How many people in the U.S. economy hold two or more jobs? Has this number been increasing or decreasing over time? Are men or women more likely to work more than one job? How much money do individuals earn from multiple jobs?

These questions are of great interest to economists and policymakers as they seek to understand how individuals string together multiple jobs in order to make ends meet.

Using data from the U.S. Census Bureau’s Longitudinal Employer-Household Dynamics (LEHD), we created a way to measure multiple jobholding that reveals a trend not previously documented by other research: the percentage of U.S. workers who hold more than one job has been increasing during the past 20 years.

Women hold multiple jobs at a higher rate than men and the rate has increased in the last 20 years.

LEHD relies on administrative data that include nearly all wage and salary workers and produces statistics on local and national labor market dynamics. It produces the data at no additional collection burden on workers or businesses.

How do we define a multiple jobholder? LEHD defines a multiple jobholder as anyone who holds two or more jobs in a quarter and at least one of these jobs is a long-lasting, stable job — meaning a job held in the previous, current and subsequent quarters.

A thorough discussion of this definition and the LEHD data are available in this Center for Economic Studies working paper.

Multiple Jobholding on the Rise

Multiple jobholding has become more prevalent in the U.S. economy over the past two decades.

Over the entire 22-year time period from the second quarter of 1996 to the first quarter of 2018, the multiple jobholding rate has averaged 7.2% of all employed individuals, according to the LEHD data.

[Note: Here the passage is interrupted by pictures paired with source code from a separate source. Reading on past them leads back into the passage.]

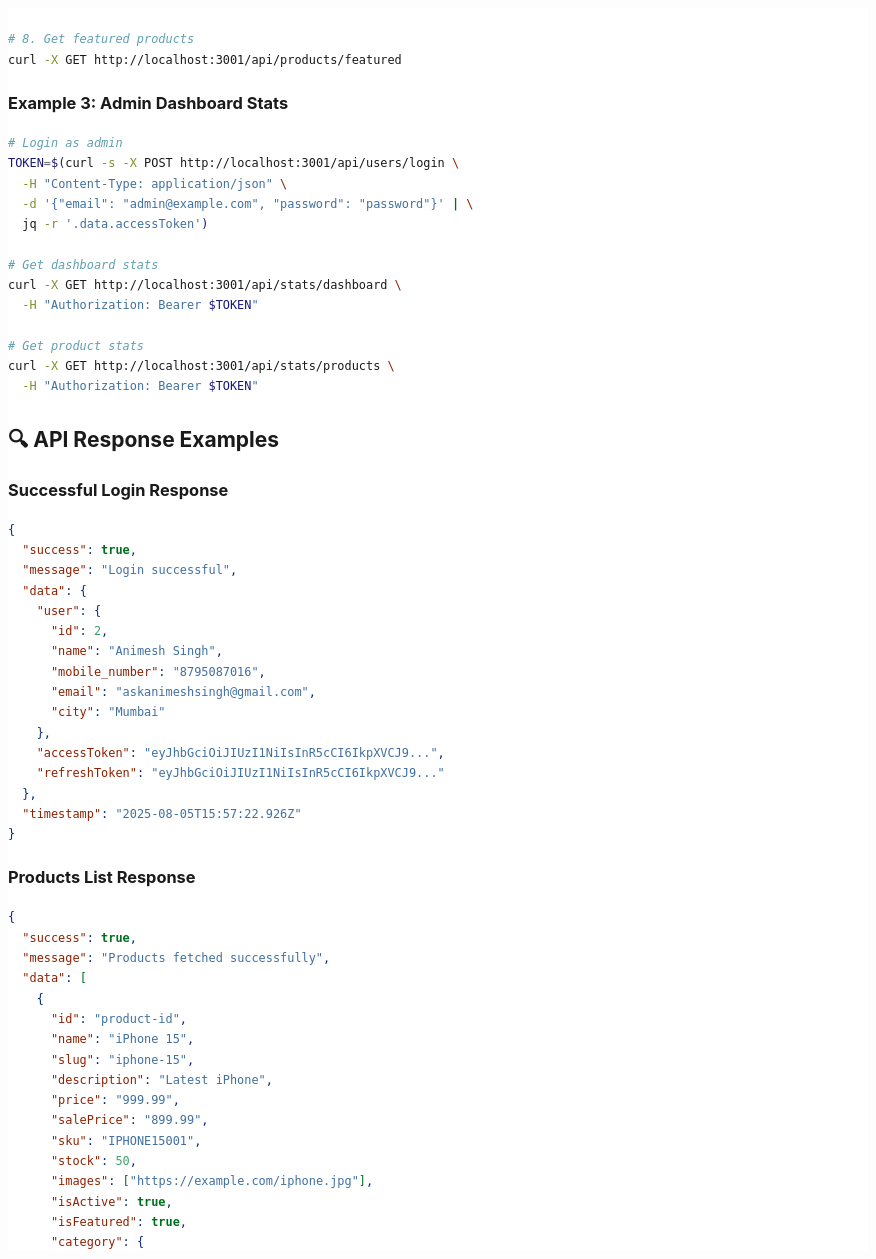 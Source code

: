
 ```bash

# 8. Get featured products
curl -X GET http://localhost:3001/api/products/featured
```

### Example 3: Admin Dashboard Stats
```bash
# Login as admin
TOKEN=$(curl -s -X POST http://localhost:3001/api/users/login \
  -H "Content-Type: application/json" \
  -d '{"email": "admin@example.com", "password": "password"}' | \
  jq -r '.data.accessToken')

# Get dashboard stats
curl -X GET http://localhost:3001/api/stats/dashboard \
  -H "Authorization: Bearer $TOKEN"

# Get product stats
curl -X GET http://localhost:3001/api/stats/products \
  -H "Authorization: Bearer $TOKEN"
```

## 🔍 API Response Examples

### Successful Login Response
```json
{
  "success": true,
  "message": "Login successful",
  "data": {
    "user": {
      "id": 2,
      "name": "Animesh Singh",
      "mobile_number": "8795087016",
      "email": "askanimeshsingh@gmail.com",
      "city": "Mumbai"
    },
    "accessToken": "eyJhbGciOiJIUzI1NiIsInR5cCI6IkpXVCJ9...",
    "refreshToken": "eyJhbGciOiJIUzI1NiIsInR5cCI6IkpXVCJ9..."
  },
  "timestamp": "2025-08-05T15:57:22.926Z"
}
```

### Products List Response
```json
{
  "success": true,
  "message": "Products fetched successfully",
  "data": [
    {
      "id": "product-id",
      "name": "iPhone 15",
      "slug": "iphone-15",
      "description": "Latest iPhone",
      "price": "999.99",
      "salePrice": "899.99",
      "sku": "IPHONE15001",
      "stock": 50,
      "images": ["https://example.com/iphone.jpg"],
      "isActive": true,
      "isFeatured": true,
      "category": {
```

The multiple jobholding rate is defined as the number of multiple jobholders in a given quarter divided by the total number of employed persons.

Figure 1 shows the seasonally adjusted time series of the multiple jobholding rate. The multiple jobholding rate increased from 6.8% in the second quarter of 1996 to 7.8% in the first quarter of 2018.

An increasing multiple jobholding rate in the U.S. economy during the past two decades differs from what other data sources show. Specifically, the multiple jobholding rate calculated from the Current Population Survey (CPS) has been declining during the past several decades.

As highlighted in our working paper, there is no simple nor straightforward explanation for why the LEHD and the CPS show divergent trends of the multiple jobholding rate; more research needs to be done on this issue.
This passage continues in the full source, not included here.